Task description:
What lines below hold the string "DoxyCompactItemize"? Copy them all.

--- Input Enclosed Below ---

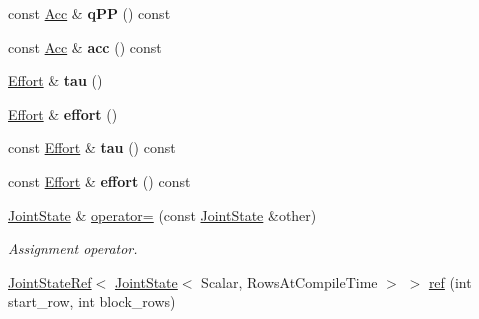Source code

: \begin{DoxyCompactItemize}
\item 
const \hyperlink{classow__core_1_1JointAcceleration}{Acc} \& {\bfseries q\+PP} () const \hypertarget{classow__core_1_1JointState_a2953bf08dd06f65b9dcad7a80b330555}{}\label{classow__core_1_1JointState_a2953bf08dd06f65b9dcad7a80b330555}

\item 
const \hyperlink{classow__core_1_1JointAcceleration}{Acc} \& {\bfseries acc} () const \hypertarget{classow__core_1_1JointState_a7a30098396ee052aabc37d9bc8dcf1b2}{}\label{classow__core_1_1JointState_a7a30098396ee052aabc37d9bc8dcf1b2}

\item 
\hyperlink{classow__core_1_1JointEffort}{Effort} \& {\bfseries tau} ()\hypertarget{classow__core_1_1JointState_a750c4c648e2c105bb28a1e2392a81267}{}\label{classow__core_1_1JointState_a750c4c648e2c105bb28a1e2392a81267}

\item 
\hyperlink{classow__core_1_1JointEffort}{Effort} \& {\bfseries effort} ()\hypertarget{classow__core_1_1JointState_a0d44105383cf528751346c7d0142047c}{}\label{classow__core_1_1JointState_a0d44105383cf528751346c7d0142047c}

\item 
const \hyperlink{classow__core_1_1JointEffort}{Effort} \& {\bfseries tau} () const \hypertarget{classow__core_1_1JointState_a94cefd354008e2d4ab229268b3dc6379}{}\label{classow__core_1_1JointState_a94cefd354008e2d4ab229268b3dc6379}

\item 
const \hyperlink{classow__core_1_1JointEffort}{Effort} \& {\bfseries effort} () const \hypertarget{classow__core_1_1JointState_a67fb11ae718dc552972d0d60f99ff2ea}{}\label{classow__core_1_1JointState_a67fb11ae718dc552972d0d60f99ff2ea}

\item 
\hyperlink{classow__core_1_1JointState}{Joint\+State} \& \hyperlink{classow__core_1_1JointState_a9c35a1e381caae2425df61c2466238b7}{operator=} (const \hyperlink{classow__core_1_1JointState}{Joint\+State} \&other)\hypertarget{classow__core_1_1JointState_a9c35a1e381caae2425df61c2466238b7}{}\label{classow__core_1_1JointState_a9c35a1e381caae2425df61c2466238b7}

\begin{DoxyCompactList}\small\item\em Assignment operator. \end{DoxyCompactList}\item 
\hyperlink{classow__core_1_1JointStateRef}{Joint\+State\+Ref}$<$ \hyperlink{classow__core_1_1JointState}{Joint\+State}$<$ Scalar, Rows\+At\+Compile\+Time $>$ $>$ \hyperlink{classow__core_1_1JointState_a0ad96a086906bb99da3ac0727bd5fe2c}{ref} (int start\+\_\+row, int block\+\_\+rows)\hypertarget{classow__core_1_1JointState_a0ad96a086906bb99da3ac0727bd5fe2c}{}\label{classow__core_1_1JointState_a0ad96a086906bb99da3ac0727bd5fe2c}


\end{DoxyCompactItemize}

--- End of Enclosed Input ---

Solution to this task:
: \begin{DoxyCompactItemize}
\end{DoxyCompactItemize}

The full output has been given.